Dataset extract Start Marker

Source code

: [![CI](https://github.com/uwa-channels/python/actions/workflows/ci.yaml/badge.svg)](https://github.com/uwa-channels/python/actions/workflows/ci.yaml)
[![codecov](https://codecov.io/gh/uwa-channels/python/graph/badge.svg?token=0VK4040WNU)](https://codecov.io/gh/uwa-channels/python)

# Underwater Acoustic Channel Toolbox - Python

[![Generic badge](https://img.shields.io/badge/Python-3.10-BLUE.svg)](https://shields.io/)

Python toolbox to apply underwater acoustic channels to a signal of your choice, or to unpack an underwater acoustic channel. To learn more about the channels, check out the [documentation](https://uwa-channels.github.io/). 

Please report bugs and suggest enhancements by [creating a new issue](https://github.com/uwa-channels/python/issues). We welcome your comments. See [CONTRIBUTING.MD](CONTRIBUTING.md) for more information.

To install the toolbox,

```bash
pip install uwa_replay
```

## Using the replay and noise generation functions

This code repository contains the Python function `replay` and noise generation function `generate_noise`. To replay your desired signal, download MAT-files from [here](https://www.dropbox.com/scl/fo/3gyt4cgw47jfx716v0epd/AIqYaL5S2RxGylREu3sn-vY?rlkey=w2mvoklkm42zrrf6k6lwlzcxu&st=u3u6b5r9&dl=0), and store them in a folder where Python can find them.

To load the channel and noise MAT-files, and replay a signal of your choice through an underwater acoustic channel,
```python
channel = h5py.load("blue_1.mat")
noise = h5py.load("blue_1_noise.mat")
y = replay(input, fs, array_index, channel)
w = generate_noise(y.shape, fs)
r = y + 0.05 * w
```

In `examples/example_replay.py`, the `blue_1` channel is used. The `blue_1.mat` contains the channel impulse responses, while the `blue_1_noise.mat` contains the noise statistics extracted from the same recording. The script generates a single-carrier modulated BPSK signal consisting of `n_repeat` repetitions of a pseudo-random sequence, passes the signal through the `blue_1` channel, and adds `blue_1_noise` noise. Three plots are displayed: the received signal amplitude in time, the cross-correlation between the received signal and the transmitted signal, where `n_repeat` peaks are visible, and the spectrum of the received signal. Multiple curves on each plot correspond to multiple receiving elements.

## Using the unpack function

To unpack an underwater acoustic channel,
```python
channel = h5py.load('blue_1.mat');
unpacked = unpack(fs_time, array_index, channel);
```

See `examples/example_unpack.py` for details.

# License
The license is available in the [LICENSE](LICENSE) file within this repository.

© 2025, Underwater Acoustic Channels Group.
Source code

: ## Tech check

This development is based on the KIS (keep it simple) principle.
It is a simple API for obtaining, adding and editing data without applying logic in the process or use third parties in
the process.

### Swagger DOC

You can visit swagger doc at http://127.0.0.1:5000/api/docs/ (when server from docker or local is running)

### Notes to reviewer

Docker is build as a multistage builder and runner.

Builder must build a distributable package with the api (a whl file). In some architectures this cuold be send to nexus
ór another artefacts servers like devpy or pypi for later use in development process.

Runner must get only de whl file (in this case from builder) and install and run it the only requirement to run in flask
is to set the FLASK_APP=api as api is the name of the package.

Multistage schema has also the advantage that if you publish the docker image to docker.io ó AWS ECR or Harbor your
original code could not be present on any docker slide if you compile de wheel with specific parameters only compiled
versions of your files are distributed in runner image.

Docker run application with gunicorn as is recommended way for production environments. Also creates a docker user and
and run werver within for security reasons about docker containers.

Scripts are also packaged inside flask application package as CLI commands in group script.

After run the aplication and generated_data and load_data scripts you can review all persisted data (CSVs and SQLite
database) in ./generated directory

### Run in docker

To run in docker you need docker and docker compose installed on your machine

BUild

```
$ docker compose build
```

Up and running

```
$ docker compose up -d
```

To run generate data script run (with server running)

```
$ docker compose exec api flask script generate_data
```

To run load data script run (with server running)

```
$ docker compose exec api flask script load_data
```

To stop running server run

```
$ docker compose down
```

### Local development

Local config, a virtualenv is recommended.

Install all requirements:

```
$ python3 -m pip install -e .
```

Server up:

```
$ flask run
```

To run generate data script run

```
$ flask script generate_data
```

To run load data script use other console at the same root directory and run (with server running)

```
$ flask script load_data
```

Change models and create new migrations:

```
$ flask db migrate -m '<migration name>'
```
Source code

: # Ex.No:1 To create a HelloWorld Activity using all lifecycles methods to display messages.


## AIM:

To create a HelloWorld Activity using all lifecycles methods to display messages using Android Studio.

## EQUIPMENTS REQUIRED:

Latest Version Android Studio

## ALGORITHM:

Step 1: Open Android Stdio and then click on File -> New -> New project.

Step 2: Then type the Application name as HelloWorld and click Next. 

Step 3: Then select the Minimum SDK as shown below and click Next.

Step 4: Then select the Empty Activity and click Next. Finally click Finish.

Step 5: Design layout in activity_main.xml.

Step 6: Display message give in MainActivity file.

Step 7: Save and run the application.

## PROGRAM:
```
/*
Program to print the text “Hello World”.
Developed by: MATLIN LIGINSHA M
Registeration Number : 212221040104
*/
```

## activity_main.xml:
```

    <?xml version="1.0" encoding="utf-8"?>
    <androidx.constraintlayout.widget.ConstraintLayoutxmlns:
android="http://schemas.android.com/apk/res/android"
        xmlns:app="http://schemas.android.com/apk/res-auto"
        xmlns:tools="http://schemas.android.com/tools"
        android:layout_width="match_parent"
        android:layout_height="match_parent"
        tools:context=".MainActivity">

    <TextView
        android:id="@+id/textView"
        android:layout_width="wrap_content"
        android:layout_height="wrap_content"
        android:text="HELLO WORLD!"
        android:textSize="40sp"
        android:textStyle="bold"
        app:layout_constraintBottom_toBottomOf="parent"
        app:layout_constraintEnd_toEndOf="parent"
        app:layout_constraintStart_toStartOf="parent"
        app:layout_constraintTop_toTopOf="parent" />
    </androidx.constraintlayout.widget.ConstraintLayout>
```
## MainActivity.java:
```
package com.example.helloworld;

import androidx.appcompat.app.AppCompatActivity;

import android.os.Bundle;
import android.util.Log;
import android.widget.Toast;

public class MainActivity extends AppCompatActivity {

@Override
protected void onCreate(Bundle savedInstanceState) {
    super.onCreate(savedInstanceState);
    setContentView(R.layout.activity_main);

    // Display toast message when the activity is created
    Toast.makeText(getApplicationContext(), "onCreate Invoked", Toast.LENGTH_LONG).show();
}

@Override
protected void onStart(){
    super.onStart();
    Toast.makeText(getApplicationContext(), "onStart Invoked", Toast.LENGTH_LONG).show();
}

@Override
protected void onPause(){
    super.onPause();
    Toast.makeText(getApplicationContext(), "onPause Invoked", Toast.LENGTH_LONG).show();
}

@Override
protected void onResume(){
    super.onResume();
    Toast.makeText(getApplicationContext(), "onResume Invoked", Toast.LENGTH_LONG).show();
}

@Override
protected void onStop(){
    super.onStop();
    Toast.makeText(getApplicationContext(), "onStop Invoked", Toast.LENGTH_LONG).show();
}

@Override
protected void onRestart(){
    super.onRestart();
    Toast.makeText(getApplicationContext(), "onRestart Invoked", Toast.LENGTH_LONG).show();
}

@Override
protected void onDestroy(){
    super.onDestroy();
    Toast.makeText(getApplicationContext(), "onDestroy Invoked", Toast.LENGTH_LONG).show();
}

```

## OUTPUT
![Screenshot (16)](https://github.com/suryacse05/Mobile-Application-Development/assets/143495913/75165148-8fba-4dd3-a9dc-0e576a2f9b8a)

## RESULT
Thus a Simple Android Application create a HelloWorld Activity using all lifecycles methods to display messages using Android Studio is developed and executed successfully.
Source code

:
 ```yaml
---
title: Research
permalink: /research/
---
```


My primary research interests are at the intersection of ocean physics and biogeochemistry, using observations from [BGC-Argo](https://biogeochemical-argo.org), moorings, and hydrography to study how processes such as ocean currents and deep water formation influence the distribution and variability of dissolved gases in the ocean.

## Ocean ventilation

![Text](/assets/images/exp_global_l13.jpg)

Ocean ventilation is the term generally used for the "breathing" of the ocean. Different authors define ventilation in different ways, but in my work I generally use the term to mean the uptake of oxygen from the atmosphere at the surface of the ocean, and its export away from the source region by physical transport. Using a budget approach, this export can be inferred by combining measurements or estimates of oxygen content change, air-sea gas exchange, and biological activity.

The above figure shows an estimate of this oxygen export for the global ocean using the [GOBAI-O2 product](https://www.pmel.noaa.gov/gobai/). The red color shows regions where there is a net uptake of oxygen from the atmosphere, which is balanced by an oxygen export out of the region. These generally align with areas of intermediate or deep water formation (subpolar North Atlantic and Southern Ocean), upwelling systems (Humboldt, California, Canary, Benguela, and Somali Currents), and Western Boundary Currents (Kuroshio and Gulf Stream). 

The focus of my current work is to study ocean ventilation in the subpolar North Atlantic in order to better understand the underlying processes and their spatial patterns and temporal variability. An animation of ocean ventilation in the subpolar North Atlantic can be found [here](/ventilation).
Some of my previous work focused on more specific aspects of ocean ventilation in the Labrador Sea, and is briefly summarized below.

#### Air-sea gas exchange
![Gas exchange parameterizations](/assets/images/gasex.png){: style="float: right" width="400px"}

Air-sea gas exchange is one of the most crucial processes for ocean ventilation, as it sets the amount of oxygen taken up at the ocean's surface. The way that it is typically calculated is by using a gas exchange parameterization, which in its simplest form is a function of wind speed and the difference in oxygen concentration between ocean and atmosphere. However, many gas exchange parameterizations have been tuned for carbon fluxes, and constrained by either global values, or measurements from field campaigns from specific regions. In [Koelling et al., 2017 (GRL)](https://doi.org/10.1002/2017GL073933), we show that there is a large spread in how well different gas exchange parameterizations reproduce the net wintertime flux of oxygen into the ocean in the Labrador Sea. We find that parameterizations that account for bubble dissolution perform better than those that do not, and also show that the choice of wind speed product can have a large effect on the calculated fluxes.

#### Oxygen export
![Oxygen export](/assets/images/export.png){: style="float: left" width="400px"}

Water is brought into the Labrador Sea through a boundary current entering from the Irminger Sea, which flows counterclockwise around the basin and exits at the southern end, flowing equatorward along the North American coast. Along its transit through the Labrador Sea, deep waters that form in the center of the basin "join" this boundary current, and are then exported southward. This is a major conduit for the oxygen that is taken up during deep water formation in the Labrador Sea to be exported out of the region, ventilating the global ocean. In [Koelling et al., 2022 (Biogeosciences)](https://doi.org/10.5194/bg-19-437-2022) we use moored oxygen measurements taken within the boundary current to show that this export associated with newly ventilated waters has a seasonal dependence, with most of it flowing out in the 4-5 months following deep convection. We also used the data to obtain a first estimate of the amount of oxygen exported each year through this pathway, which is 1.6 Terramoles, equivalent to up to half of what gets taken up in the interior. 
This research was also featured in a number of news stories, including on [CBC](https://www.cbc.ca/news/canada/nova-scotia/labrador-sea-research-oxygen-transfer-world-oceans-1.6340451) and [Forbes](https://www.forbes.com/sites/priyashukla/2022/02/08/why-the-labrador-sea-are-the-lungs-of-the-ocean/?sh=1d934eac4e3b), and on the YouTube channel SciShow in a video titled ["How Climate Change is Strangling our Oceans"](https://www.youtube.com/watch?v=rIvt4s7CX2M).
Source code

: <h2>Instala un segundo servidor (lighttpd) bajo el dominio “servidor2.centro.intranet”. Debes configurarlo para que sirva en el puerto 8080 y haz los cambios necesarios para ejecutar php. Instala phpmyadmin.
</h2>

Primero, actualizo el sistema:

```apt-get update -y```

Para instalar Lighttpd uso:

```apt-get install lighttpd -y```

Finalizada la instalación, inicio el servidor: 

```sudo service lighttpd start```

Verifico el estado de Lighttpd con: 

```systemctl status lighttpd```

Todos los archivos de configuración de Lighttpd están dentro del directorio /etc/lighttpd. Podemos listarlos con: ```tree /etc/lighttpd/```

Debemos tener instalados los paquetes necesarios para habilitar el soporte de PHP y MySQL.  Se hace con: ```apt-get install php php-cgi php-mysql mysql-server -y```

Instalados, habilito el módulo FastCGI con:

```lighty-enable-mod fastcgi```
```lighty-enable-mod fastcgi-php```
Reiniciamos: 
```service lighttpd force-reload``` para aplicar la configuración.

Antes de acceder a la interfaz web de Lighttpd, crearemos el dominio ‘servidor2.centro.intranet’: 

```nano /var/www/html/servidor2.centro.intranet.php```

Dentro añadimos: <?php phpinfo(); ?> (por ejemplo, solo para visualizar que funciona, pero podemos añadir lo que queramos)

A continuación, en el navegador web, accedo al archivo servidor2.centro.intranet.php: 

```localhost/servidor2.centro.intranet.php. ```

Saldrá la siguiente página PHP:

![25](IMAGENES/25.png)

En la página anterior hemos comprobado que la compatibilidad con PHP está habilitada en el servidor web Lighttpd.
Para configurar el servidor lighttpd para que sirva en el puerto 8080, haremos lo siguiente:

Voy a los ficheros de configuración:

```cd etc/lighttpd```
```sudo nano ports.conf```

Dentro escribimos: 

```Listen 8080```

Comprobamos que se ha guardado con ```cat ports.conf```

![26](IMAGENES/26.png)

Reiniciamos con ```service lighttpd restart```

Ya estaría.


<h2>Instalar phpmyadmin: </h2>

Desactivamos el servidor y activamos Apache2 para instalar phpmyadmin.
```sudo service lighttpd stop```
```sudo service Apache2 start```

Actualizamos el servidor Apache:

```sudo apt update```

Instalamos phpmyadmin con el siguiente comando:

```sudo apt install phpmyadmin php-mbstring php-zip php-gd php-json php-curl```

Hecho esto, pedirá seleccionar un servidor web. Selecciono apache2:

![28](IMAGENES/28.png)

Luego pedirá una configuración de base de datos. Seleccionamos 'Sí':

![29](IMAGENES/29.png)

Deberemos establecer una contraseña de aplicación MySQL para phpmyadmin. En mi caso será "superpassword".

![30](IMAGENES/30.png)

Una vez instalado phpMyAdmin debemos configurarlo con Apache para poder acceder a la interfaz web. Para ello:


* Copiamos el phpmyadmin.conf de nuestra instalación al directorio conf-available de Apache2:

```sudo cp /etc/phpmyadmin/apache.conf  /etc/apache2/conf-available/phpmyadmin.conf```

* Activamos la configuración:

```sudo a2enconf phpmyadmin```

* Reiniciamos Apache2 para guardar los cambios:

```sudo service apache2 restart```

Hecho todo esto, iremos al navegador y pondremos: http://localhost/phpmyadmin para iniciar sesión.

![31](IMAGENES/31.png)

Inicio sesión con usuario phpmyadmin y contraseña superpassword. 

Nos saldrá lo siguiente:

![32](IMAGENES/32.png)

Dataset extract End Marker

> _The task_
Provide an exact transcript of the lines from the one that holds "Para configurar el" through the final line of the data above.

> _Exercise solution_
Para configurar el servidor lighttpd para que sirva en el puerto 8080, haremos lo siguiente:

Voy a los ficheros de configuración:

```cd etc/lighttpd```
```sudo nano ports.conf```

Dentro escribimos: 

```Listen 8080```

Comprobamos que se ha guardado con ```cat ports.conf```

![26](IMAGENES/26.png)

Reiniciamos con ```service lighttpd restart```

Ya estaría.


<h2>Instalar phpmyadmin: </h2>

Desactivamos el servidor y activamos Apache2 para instalar phpmyadmin.
```sudo service lighttpd stop```
```sudo service Apache2 start```

Actualizamos el servidor Apache:

```sudo apt update```

Instalamos phpmyadmin con el siguiente comando:

```sudo apt install phpmyadmin php-mbstring php-zip php-gd php-json php-curl```

Hecho esto, pedirá seleccionar un servidor web. Selecciono apache2:

![28](IMAGENES/28.png)

Luego pedirá una configuración de base de datos. Seleccionamos 'Sí':

![29](IMAGENES/29.png)

Deberemos establecer una contraseña de aplicación MySQL para phpmyadmin. En mi caso será "superpassword".

![30](IMAGENES/30.png)

Una vez instalado phpMyAdmin debemos configurarlo con Apache para poder acceder a la interfaz web. Para ello:


* Copiamos el phpmyadmin.conf de nuestra instalación al directorio conf-available de Apache2:

```sudo cp /etc/phpmyadmin/apache.conf  /etc/apache2/conf-available/phpmyadmin.conf```

* Activamos la configuración:

```sudo a2enconf phpmyadmin```

* Reiniciamos Apache2 para guardar los cambios:

```sudo service apache2 restart```

Hecho todo esto, iremos al navegador y pondremos: http://localhost/phpmyadmin para iniciar sesión.

![31](IMAGENES/31.png)

Inicio sesión con usuario phpmyadmin y contraseña superpassword. 

Nos saldrá lo siguiente:

![32](IMAGENES/32.png)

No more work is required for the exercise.